Hoy, cuando las modas hablan de responsabilidad social corporativa y de no intervención de la política en las dinámicas empresariales, estos recelos se llevan más allá de los que condicionan cada compromiso particular.
De ahí que con parecidas suspicacias se vean ahora las proclamas que auguran que con la liberalización de cualquier mercado reinará la transparencia y sólo mangoneará la sabia mano que impulsa la competencia. Con lo que ya no habría más intromisiones políticas que distorsionasen precios, limitasen la marcha y proyectos de las empresas o pusiesen trabas sus nobles intentos de crecer y fortalecerse. Aunque ello se pretendiese hacer incluso mediante opas y fusiones de sectores hasta ayer fuertemente regulados. Ni cabría, por tanto, que a la hora de decidir desde un organismo regulador sobre la bondad de una iniciativa se acatasen órdenes como en los tiempos del intervencionismo. Y que además, según se cuenta en los mentideros, parecen más preocupadas por hacer caso al Papa a la hora de rechazar cualquier atisbo que pudiese dar ventajas a supuestos nacionalismos exacerbados que a evaluar las bondades de sumar termias y kilovatios.
Hoy las modas apuntan, por contra, a que los políticos no opinen ni incidan en lo que acontece en la esfera empresarial y a que las corporaciones tomen sobre sus espaldas la responsabilidad social de contribuir a que la ciudadanía viva en un entorno más sostenible y solidario.
Lo primero, como es fácil constatar, no deja de ser una ilusión más de las muchas que insuflan algunos prestidigitadores de lo público. Lo segundo no suele pasar de una mejora en la estrategia empresarial que busca acondicionar mejor la receptividad de los mercados.
Ambas, en definitiva, son fruto de fórmulas que buscan limitar los riesgos y compromisos que tendrían que asumir los gestores. En el caso de los públicos a la hora de definir políticas precisas y valientes sobre temas de gran relevancia. Mientras que en el otro lo de la responsabilidad corporativa facilita que se mejore la imagen sin más costes que los derivados de una acción social siempre limitada y bajo control y de los subsiguientes de diseño e imprenta de las vistosas memorias sociales correspondientes.

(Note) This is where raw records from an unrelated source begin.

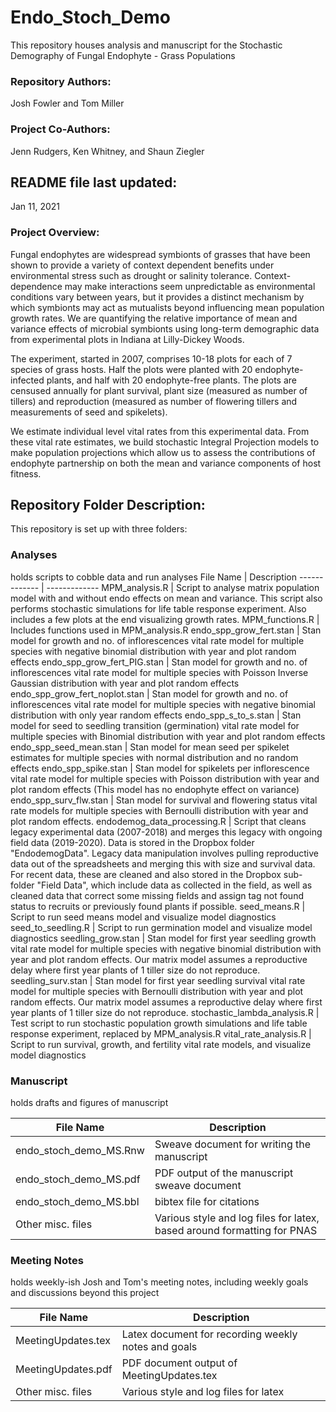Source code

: # Endo_Stoch_Demo
This repository houses analysis and manuscript for the Stochastic  Demography of Fungal Endophyte - Grass Populations
### Repository Authors: 
Josh Fowler and Tom Miller
### Project Co-Authors: 
Jenn Rudgers, Ken Whitney, and Shaun Ziegler

## README file last updated: 
Jan 11, 2021

### Project Overview:
Fungal endophytes are widespread symbionts of grasses that have been shown to provide a variety of context dependent benefits under environmental stress such as drought or salinity tolerance. Context-dependence may make interactions seem unpredictable as environmental conditions vary between years, but it provides a distinct mechanism by which symbionts may act as mutualists beyond influencing mean population growth rates. We are quantifying the relative importance of mean and variance effects of microbial symbionts using long-term demographic data from experimental plots in Indiana at Lilly-Dickey Woods. 

The experiment, started in 2007, comprises 10-18 plots for each of 7 species of grass hosts. Half the plots were planted with 20 endophyte-infected plants, and half with 20 endophyte-free plants. The plots are censused annually for plant survival, plant size (measured as number of tillers) and reproduction (measured as number of flowering tillers and measurements of seed and spikelets).

We estimate individual level vital rates from this experimental data. From these vital rate estimates, we build stochastic Integral Projection models to make population projections which allow us to assess the contributions of endophyte partnership on both the mean and variance components of host fitness. 

## Repository Folder Description:
This repository is set up with three folders:
### Analyses 
holds scripts to cobble data and run analyses
File Name  | Description
------------- | -------------
MPM_analysis.R  | Script to analyse matrix population model with and without endo effects on mean and variance. This script also performs stochastic simulations for life table response experiment.  Also includes a few plots at the end visualizing growth rates.
MPM_functions.R | Includes functions used in MPM_analysis.R
endo_spp_grow_fert.stan | Stan model for growth and no. of inflorescences vital rate model for multiple species with negative binomial distribution with year and plot random effects
endo_spp_grow_fert_PIG.stan | Stan model for growth and no. of inflorescences vital rate model for multiple species with Poisson Inverse Gaussian distribution with year and plot random effects
endo_spp_grow_fert_noplot.stan | Stan model for growth and no. of inflorescences vital rate model for multiple species with negative binomial distribution with only year random effects
endo_spp_s_to_s.stan | Stan model for seed to seedling transition  (germination) vital rate model for multiple species with Binomial distribution with year and plot random effects
endo_spp_seed_mean.stan | Stan model for mean seed per spikelet estimates for multiple species with normal distribution and no random effects
endo_spp_spike.stan | Stan model for spikelets per inflorescence vital rate model for multiple species with Poisson distribution with year and plot random effects (This model has no endophyte effect on variance)
endo_spp_surv_flw.stan | Stan model for survival and flowering status vital rate models for multiple species with Bernoulli distribution with year and plot random effects.
endodemog_data_processing.R | Script that cleans legacy experimental data (2007-2018) and merges this legacy with ongoing field data (2019-2020). Data is stored in the Dropbox folder "EndodemogData". Legacy data manipulation involves pulling reproductive data out of the spreadsheets and merging this with size and survival data. For recent data, these are cleaned and also stored in the Dropbox sub-folder "Field Data", which include data as collected in the field, as well as cleaned data that correct some missing fields and assign tag not found status to recruits or previously found plants if possible.
seed_means.R | Script to run seed means model and visualize model diagnostics
seed_to_seedling.R | Script to run germination model and visualize model diagnostics
seedling_grow.stan | Stan model for first year seedling growth vital rate model for multiple species with negative binomial distribution with year and plot random effects. Our matrix model assumes a reproductive delay where first year plants of 1 tiller size do not reproduce.
seedling_surv.stan | Stan model for first year seedling survival vital rate model for multiple species with Bernoulli distribution with year and plot random effects. Our matrix model assumes a reproductive delay where first year plants of 1 tiller size do not reproduce.
stochastic_lambda_analysis.R | Test script to run stochastic population growth simulations and life table response experiment, replaced by MPM_analysis.R 
vital_rate_analysis.R | Script to run survival, growth, and fertility vital rate models, and visualize model diagnostics


### Manuscript 
holds drafts and figures of manuscript

File Name  | Description
------------- | -------------
endo_stoch_demo_MS.Rnw | Sweave document for writing the manuscript
endo_stoch_demo_MS.pdf | PDF output of the manuscript sweave document
endo_stoch_demo_MS.bbl | bibtex file for citations
Other misc. files | Various style and log files for latex, based around formatting for PNAS


### Meeting Notes 
holds weekly-ish Josh and Tom's meeting notes, including weekly goals and discussions beyond this project

File Name  | Description
------------- | -------------
MeetingUpdates.tex | Latex document for recording weekly notes and goals
MeetingUpdates.pdf | PDF document output of MeetingUpdates.tex
Other misc. files | Various style and log files for latex



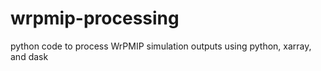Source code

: # wrpmip-processing
python code to process WrPMIP simulation outputs using python, xarray, and dask
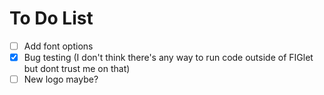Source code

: # To Do List
- [ ] Add font options
- [X] Bug testing (I don't think there's any way to run code outside of FIGlet but dont trust me on that)
- [ ] New logo maybe?
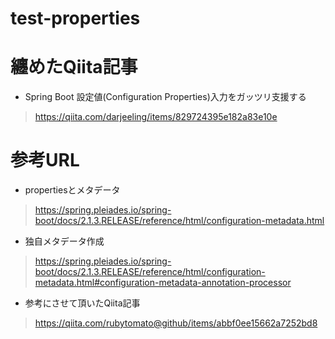 # test-properties

# 纏めたQiita記事

* Spring Boot 設定値(Configuration Properties)入力をガッツリ支援する  

> https://qiita.com/darjeeling/items/829724395e182a83e10e

# 参考URL

* propertiesとメタデータ  

> https://spring.pleiades.io/spring-boot/docs/2.1.3.RELEASE/reference/html/configuration-metadata.html


* 独自メタデータ作成  

> https://spring.pleiades.io/spring-boot/docs/2.1.3.RELEASE/reference/html/configuration-metadata.html#configuration-metadata-annotation-processor

* 参考にさせて頂いたQiita記事
> https://qiita.com/rubytomato@github/items/abbf0ee15662a7252bd8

Y así, al igual que los que tienen que afanarse por seguir vendiendo adecuadamente su empleabilidad no se creen las consignas que hablan de compromisos que pueden hacer lonchas cualquier realidad personal, la sociedad sabe de antemano que detrás de los oropeles de las liberalizaciones sin cuento se siguen escondiendo los talantes intervencionistas aludidos, que poco tienen que ver con los meramente empresariales.
Pero que tiene mucho que ver con una concepción del poder que se quiere mantener gracias a la supervivencia de los modelos del monopolio en cualquier sector, incluso en la gestión de las tuberías del gas o los cables de la luz.
Pues ello permite no tener que arrostrar más riesgos que los que asumen las gallinas en su puesta de huevos sucesiva, si todo queda sólo en sospechas de seguir induciendo decisiones en los reguladores. Que son los que, en definitiva, aunque no corran riesgos de que los fileteen a ellos profesionalmente, contribuyen, con su supuesta aquiescencia a dejar la fe en los organismos garantes de la competencia, en un estado vital similar al que quedan los ejemplares de porcino gracias a los cuales es posible desayunar huevos con beicon. Quizás porque ellos están más comprometidos sólo por ser más obedientes que lo que marcan las modas que se llevan.